Maximum Principle of Stochastic Optimal Control Problems with Model Uncertainty
Tao Hao, Jiaqiang Wen, Jie Xiong
TL;DR
This paper develops a stochastic maximum principle for robust stochastic control in systems with Markovian regime switching and partial information, where model uncertainty affects both the state dynamics and the cost. It relies on forward-backward SDEs with regime switching, Bayes’ formula to rewrite the cost under a fixed probability measure, and weak convergence methods to obtain a variational inequality and the adjoint equations. The authors establish necessary and sufficient conditions for optimal controls, and illustrate the framework with a risk-minimizing portfolio problem under model uncertainty.
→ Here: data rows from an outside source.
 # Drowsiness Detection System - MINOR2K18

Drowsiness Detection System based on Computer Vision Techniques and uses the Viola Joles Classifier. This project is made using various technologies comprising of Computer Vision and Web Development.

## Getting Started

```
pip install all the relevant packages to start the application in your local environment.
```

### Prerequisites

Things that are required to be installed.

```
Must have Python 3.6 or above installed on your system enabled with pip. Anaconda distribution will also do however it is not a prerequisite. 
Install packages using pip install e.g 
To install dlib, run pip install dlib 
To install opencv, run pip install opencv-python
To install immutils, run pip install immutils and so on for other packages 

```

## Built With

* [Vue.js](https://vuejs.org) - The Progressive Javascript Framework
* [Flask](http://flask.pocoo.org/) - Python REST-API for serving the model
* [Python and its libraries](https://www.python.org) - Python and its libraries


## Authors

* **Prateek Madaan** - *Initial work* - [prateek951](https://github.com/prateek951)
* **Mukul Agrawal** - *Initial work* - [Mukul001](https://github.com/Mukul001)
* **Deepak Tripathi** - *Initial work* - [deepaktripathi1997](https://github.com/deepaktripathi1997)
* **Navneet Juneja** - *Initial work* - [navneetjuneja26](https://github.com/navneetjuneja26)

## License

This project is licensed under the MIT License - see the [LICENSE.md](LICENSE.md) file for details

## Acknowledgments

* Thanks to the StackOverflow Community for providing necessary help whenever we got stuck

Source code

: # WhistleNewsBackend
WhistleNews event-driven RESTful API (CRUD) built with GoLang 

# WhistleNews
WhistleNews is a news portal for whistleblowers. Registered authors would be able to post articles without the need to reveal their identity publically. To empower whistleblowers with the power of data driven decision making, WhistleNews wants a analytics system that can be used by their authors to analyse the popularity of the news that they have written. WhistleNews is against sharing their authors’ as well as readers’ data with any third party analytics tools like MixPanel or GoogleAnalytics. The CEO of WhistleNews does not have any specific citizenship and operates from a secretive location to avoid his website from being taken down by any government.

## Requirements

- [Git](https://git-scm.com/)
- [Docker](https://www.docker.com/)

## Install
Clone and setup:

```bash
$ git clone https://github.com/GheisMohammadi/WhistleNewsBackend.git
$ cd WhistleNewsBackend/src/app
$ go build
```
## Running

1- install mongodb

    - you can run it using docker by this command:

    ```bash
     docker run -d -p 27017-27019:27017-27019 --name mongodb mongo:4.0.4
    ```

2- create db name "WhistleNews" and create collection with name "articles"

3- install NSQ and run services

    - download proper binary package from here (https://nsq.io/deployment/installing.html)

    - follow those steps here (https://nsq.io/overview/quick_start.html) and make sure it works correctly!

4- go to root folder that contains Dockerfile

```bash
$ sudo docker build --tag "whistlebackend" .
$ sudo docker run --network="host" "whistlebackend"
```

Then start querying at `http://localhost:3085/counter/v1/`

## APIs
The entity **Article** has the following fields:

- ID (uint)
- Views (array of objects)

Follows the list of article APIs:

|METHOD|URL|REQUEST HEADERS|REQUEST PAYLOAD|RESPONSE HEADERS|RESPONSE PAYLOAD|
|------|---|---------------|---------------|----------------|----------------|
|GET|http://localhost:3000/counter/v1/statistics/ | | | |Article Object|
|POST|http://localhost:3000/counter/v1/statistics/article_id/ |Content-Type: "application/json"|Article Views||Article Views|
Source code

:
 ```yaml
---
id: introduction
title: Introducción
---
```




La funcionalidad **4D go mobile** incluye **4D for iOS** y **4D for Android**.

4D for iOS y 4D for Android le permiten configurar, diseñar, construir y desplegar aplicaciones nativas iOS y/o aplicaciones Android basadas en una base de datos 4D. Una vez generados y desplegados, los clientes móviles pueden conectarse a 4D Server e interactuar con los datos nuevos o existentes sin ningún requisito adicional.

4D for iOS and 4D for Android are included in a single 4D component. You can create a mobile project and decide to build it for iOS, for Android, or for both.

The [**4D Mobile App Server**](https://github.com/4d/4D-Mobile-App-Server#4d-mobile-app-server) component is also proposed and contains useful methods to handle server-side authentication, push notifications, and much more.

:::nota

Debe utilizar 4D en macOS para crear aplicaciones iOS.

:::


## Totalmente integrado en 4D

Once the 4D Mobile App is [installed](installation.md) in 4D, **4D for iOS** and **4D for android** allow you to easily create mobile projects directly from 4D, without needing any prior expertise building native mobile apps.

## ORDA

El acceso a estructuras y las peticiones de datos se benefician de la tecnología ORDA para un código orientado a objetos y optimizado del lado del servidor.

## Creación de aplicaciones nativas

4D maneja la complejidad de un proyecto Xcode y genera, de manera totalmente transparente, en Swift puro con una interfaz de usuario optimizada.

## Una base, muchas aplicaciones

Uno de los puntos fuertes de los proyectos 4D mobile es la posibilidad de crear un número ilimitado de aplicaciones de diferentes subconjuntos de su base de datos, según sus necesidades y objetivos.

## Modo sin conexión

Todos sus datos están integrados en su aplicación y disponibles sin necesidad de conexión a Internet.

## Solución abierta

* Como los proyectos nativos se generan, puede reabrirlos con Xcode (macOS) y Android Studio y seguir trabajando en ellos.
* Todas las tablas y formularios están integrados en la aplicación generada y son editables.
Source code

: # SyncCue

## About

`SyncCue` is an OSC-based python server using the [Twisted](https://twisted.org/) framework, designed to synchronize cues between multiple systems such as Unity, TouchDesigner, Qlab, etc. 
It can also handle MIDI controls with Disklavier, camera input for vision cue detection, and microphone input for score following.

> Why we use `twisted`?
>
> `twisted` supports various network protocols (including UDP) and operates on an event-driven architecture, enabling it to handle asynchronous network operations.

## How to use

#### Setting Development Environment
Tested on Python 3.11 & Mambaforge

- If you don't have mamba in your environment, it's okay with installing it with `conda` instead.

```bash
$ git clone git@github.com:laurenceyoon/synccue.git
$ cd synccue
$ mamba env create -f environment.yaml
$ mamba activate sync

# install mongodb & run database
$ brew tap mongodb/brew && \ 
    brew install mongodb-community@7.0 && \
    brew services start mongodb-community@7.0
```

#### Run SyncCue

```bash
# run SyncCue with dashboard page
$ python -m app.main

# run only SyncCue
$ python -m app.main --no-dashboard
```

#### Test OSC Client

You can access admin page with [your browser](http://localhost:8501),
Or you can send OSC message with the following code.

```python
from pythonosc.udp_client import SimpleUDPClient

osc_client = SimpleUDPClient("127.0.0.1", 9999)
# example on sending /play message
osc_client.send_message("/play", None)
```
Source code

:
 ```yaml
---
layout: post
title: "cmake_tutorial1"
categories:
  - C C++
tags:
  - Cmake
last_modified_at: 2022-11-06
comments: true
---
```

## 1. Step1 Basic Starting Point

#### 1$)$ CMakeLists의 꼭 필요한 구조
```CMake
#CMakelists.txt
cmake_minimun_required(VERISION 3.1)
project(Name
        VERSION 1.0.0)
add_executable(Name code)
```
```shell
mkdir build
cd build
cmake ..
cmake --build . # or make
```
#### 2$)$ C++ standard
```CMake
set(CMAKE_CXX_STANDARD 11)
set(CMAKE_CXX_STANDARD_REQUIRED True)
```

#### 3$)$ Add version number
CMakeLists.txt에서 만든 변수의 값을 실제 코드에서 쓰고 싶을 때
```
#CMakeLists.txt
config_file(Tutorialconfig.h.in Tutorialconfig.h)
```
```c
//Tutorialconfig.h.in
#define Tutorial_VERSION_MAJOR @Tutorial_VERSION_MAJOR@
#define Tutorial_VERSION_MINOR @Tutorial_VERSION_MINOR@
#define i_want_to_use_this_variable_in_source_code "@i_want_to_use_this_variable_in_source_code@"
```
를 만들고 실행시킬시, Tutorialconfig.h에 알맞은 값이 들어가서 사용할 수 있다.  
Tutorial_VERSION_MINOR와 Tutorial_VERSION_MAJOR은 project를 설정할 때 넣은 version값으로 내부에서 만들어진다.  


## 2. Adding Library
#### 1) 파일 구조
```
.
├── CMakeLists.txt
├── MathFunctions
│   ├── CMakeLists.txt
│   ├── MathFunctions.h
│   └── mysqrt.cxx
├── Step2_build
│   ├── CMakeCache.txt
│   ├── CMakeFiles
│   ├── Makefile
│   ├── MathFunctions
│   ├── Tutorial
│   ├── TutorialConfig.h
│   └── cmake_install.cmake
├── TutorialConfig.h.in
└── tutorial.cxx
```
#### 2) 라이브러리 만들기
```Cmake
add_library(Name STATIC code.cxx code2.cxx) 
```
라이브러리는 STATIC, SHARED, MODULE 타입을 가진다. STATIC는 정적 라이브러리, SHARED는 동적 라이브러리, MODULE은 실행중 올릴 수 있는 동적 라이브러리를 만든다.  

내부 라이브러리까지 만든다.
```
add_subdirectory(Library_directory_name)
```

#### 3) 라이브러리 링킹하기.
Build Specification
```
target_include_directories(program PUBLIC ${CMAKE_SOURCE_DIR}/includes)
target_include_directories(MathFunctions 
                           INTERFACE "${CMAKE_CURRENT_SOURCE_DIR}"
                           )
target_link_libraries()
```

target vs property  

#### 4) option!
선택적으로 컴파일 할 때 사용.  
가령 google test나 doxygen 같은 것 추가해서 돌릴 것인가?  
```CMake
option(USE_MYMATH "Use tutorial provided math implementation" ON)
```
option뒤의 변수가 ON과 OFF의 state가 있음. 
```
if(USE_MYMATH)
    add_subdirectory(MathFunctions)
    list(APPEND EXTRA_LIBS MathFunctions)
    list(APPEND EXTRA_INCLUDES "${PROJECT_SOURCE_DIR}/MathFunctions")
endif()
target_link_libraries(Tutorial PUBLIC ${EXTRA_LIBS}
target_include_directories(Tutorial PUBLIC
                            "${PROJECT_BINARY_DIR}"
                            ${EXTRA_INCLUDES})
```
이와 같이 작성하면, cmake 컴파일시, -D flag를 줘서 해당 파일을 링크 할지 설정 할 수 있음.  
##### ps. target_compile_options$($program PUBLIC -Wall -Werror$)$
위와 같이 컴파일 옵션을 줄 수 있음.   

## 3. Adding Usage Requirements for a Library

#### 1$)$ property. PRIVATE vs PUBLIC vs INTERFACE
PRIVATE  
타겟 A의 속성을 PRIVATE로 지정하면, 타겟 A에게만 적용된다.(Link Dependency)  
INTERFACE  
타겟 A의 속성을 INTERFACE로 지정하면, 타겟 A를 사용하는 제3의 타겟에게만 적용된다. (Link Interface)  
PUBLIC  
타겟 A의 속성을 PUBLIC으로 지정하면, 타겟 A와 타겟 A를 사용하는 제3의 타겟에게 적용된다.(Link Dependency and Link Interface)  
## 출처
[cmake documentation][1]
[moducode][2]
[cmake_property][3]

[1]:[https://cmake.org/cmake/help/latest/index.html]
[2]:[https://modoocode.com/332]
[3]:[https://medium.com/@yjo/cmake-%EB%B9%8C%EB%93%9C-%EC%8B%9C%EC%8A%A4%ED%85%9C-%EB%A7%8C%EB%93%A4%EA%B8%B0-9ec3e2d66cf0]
The results advance robust control theory in regimes with both uncertain models and regime shifts, with direct implications for finance under misspecification and incomplete information.
Abstract
This paper is concerned with the maximum principle of stochastic optimal control problems, where the coefficients of the state equation and the cost functional are uncertain, and the system is generally under Markovian regime switching. Firstly, the $ L^β$-solutions of forward-backward stochastic differential equations with regime switching are given. Secondly, we obtain the variational inequality by making use of the continuity of solutions to variational equations with respect to the uncertainty parameter $θ$. Thirdly, utilizing the linearization and weak convergence techniques, we prove the necessary stochastic maximum principle and provide sufficient conditions for the stochastic optimal control. Finally, as an application, a risk-minimizing portfolio selection problem is studied.